If you’ve been on YouTube long enough, you already know that copyrighted music is usually the first thing that kills your monetization. One track in the background - and suddenly a whole video’s revenue is siphoned off to a label you’ve never heard of. So let’s cut to the chase and talk about how to legally use music on YouTube without losing monetization.

First, Accept This: You Don’t Get to “Wing It” With Music

YouTube’s copyright and monetization systems sit on top of Content ID, a recognition system that compares your audio against a database of registered music and then allows rights holders to decide what to do: block, claim revenue, track, or share. A copyright claim isn’t the same as a strike, but it will still hurt. The result for you is always one of four outcomes:

  1. No claim → you keep full monetization.
  2. Claim, but allowed → video stays up, but revenue goes to the music owner.
  3. Claim and shared → Creator Music–style revenue split. 
  4. Block → video unavailable in some or all regions.

Strikes are, naturally, much worse. On one strike, your video will get taken down, on the second (before the first one expires), your channel will stay restricted for another 90 days, third strike means you’re out. Your channel will be automatically deleted, all content removed, and you’ll be banned from creating new channels. 

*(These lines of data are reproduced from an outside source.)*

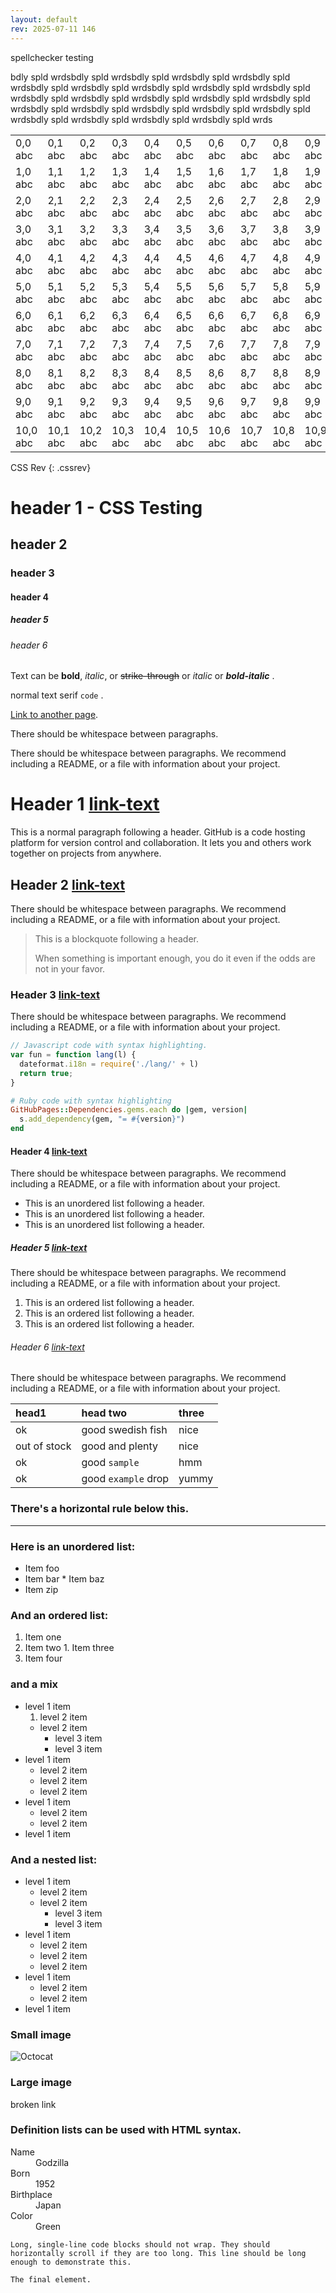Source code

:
 ```yaml
---
layout: default
rev: 2025-07-11 146
---
```


spellchecker testing


<!-- cspell:disable-next-line -->
bdly spld wrdsbdly spld wrdsbdly spld wrdsbdly spld wrdsbdly spld wrdsbdly spld wrdsbdly spld wrdsbdly spld wrdsbdly spld wrdsbdly spld wrdsbdly spld wrdsbdly spld wrdsbdly spld wrdsbdly spld wrdsbdly spld wrdsbdly spld wrdsbdly spld wrdsbdly spld wrdsbdly spld wrdsbdly spld wrdsbdly spld wrdsbdly spld wrdsbdly spld wrdsbdly spld wrds


<table>
    <tr class="b0">
        <td class="t0">0,0 abc</td>
        <td class="t1">0,1 abc</td>
        <td class="t2">0,2 abc</td>
        <td class="t3">0,3 abc</td>
        <td class="t4">0,4 abc</td>
        <td class="t5">0,5 abc</td>
        <td class="t6">0,6 abc</td>
        <td class="t7">0,7 abc</td>
        <td class="t8">0,8 abc</td>
        <td class="t9">0,9 abc</td>
        <td class="t10">0,10 abc</td>
    </tr>
    <tr class="b1">
        <td class="t0">1,0 abc</td>
        <td class="t1">1,1 abc</td>
        <td class="t2">1,2 abc</td>
        <td class="t3">1,3 abc</td>
        <td class="t4">1,4 abc</td>
        <td class="t5">1,5 abc</td>
        <td class="t6">1,6 abc</td>
        <td class="t7">1,7 abc</td>
        <td class="t8">1,8 abc</td>
        <td class="t9">1,9 abc</td>
        <td class="t10">1,10 abc</td>
    </tr>
    <tr class="b2">
        <td class="t0">2,0 abc</td>
        <td class="t1">2,1 abc</td>
        <td class="t2">2,2 abc</td>
        <td class="t3">2,3 abc</td>
        <td class="t4">2,4 abc</td>
        <td class="t5">2,5 abc</td>
        <td class="t6">2,6 abc</td>
        <td class="t7">2,7 abc</td>
        <td class="t8">2,8 abc</td>
        <td class="t9">2,9 abc</td>
        <td class="t10">2,10 abc</td>
    </tr>
    <tr class="b3">
        <td class="t0">3,0 abc</td>
        <td class="t1">3,1 abc</td>
        <td class="t2">3,2 abc</td>
        <td class="t3">3,3 abc</td>
        <td class="t4">3,4 abc</td>
        <td class="t5">3,5 abc</td>
        <td class="t6">3,6 abc</td>
        <td class="t7">3,7 abc</td>
        <td class="t8">3,8 abc</td>
        <td class="t9">3,9 abc</td>
        <td class="t10">3,10 abc</td>
    </tr>
    <tr class="b4">
        <td class="t0">4,0 abc</td>
        <td class="t1">4,1 abc</td>
        <td class="t2">4,2 abc</td>
        <td class="t3">4,3 abc</td>
        <td class="t4">4,4 abc</td>
        <td class="t5">4,5 abc</td>
        <td class="t6">4,6 abc</td>
        <td class="t7">4,7 abc</td>
        <td class="t8">4,8 abc</td>
        <td class="t9">4,9 abc</td>
        <td class="t10">4,10 abc</td>
    </tr>
    <tr class="b5">
        <td class="t0">5,0 abc</td>
        <td class="t1">5,1 abc</td>
        <td class="t2">5,2 abc</td>
        <td class="t3">5,3 abc</td>
        <td class="t4">5,4 abc</td>
        <td class="t5">5,5 abc</td>
        <td class="t6">5,6 abc</td>
        <td class="t7">5,7 abc</td>
        <td class="t8">5,8 abc</td>
        <td class="t9">5,9 abc</td>
        <td class="t10">5,10 abc</td>
    </tr>
    <tr class="b6">
        <td class="t0">6,0 abc</td>
        <td class="t1">6,1 abc</td>
        <td class="t2">6,2 abc</td>
        <td class="t3">6,3 abc</td>
        <td class="t4">6,4 abc</td>
        <td class="t5">6,5 abc</td>
        <td class="t6">6,6 abc</td>
        <td class="t7">6,7 abc</td>
        <td class="t8">6,8 abc</td>
        <td class="t9">6,9 abc</td>
        <td class="t10">6,10 abc</td>
    </tr>
    <tr class="b7">
        <td class="t0">7,0 abc</td>
        <td class="t1">7,1 abc</td>
        <td class="t2">7,2 abc</td>
        <td class="t3">7,3 abc</td>
        <td class="t4">7,4 abc</td>
        <td class="t5">7,5 abc</td>
        <td class="t6">7,6 abc</td>
        <td class="t7">7,7 abc</td>
        <td class="t8">7,8 abc</td>
        <td class="t9">7,9 abc</td>
        <td class="t10">7,10 abc</td>
    </tr>
    <tr class="b8">
        <td class="t0">8,0 abc</td>
        <td class="t1">8,1 abc</td>
        <td class="t2">8,2 abc</td>
        <td class="t3">8,3 abc</td>
        <td class="t4">8,4 abc</td>
        <td class="t5">8,5 abc</td>
        <td class="t6">8,6 abc</td>
        <td class="t7">8,7 abc</td>
        <td class="t8">8,8 abc</td>
        <td class="t9">8,9 abc</td>
        <td class="t10">8,10 abc</td>
    </tr>
    <tr class="b9">
        <td class="t0">9,0 abc</td>
        <td class="t1">9,1 abc</td>
        <td class="t2">9,2 abc</td>
        <td class="t3">9,3 abc</td>
        <td class="t4">9,4 abc</td>
        <td class="t5">9,5 abc</td>
        <td class="t6">9,6 abc</td>
        <td class="t7">9,7 abc</td>
        <td class="t8">9,8 abc</td>
        <td class="t9">9,9 abc</td>
        <td class="t10">9,10 abc</td>
    </tr>
    <tr class="b10">
        <td class="t0">10,0 abc</td>
        <td class="t1">10,1 abc</td>
        <td class="t2">10,2 abc</td>
        <td class="t3">10,3 abc</td>
        <td class="t4">10,4 abc</td>
        <td class="t5">10,5 abc</td>
        <td class="t6">10,6 abc</td>
        <td class="t7">10,7 abc</td>
        <td class="t8">10,8 abc</td>
        <td class="t9">10,9 abc</td>
        <td class="t10">10,10 abc</td>
    </tr>
</table>




CSS Rev
{: .cssrev}

# header 1 - CSS Testing
## header 2
### header 3
#### header 4
##### header 5
###### header 6



Text can be **bold**, _italic_, or ~~strike-through~~ or *italic*  or ***bold-italic*** .

normal text <span class="serif"> serif </span> `code` .

[Link to another page](./another-page.html).

There should be whitespace between paragraphs.

There should be whitespace between paragraphs. We recommend including a README, or a file with information about your project.

# Header 1 [link-text](index.md)

This is a normal paragraph following a header. GitHub is a code hosting platform for version control and collaboration. It lets you and others work together on projects from anywhere.

## Header 2 [link-text](index.md)
There should be whitespace between paragraphs. We recommend including a README, or a file with information about your project.

> This is a blockquote following a header.
>
> When something is important enough, you do it even if the odds are not in your favor.

### Header 3 [link-text](index.md)
There should be whitespace between paragraphs. We recommend including a README, or a file with information about your project.

```js
// Javascript code with syntax highlighting.
var fun = function lang(l) {
  dateformat.i18n = require('./lang/' + l)
  return true;
}
```

```ruby
# Ruby code with syntax highlighting
GitHubPages::Dependencies.gems.each do |gem, version|
  s.add_dependency(gem, "= #{version}")
end
```

#### Header 4 [link-text](index.md)
There should be whitespace between paragraphs. We recommend including a README, or a file with information about your project.

*   This is an unordered list following a header.
*   This is an unordered list following a header.
*   This is an unordered list following a header.

##### Header 5 [link-text](index.md)
There should be whitespace between paragraphs. We recommend including a README, or a file with information about your project.

1.  This is an ordered list following a header.
2.  This is an ordered list following a header.
3.  This is an ordered list following a header.

###### Header 6 [link-text](index.md)
There should be whitespace between paragraphs. We recommend including a README, or a file with information about your project.

| head1        | head two          | three |
|:-------------|:------------------|:------|
| ok           | good swedish fish | nice  |
| out of stock | good and plenty   | nice  |
| ok           | good `sample`      | hmm   |
| ok           | good `example` drop | yummy  |

### There's a horizontal rule below this.

* * *

### Here is an unordered list:

*   Item foo
  *   Item bar
    *   Item baz
*   Item zip

### And an ordered list:

1.  Item one
  1.  Item two
    1.  Item three
1.  Item four

### and a mix

- level 1 item
  1. level 2 item
  - level 2 item
    - level 3 item
    - level 3 item
- level 1 item
  - level 2 item
  - level 2 item
  - level 2 item
- level 1 item
  - level 2 item
  - level 2 item
- level 1 item

### And a nested list:

- level 1 item
  - level 2 item
  - level 2 item
    - level 3 item
    - level 3 item
- level 1 item
  - level 2 item
  - level 2 item
  - level 2 item
- level 1 item
  - level 2 item
  - level 2 item
- level 1 item

### Small image

![Octocat](https://github.githubassets.com/images/icons/emoji/octocat.png)

### Large image

broken link


### Definition lists can be used with HTML syntax.

<dl>
<dt>Name</dt>
<dd>Godzilla</dd>
<dt>Born</dt>
<dd>1952</dd>
<dt>Birthplace</dt>
<dd>Japan</dd>
<dt>Color</dt>
<dd>Green</dd>
</dl>

```
Long, single-line code blocks should not wrap. They should horizontally scroll if they are too long. This line should be long enough to demonstrate this.
```

```
The final element.
```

In more serious cases, legal action might follow. So, you might want to avoid DMCA strikes

As YouTube Help explains, claims usually come from the automatic Content ID system or manual reports. However, strikes tend to come from formal takedown requests, usually filed by a music label, publisher, or distributor. 

What About the Money? 

If you get a copyright claim, your ad revenue will go to the music rights holder if they choose this option. This is how creators usually end up with no payouts, even though their video had gathered a decent amount of views. 

Although your video will stay in the public’s eye, you won’t make a penny out of it. Some claims offer revenue sharing through Creator Music, but that’s only the case with pre-approved, licensed tracks. 

The worst part about this is that you won’t know if there’s a copyright issue until after the video is uploaded and getting views. To keep your money, you need to have full music rights before publishing. Because no license means you’ll get no revenue. 

Source: VidIQ

Know What You’re Actually Licensing

Any song has (at least) two separate rights: 

  1. Sound recording (master) - the specific recorded performance.
  2. Musical composition (publishing) - the underlying song: melody, lyrics, harmony.

On YouTube, either or both of these can be registered in Content ID. That’s why you sometimes see two claims on one song.

When you “buy music,” “license a track,” or “use a library,” you are not automatically licensing everything forever. You’re licensing specific rights, for specific uses, on specific platforms.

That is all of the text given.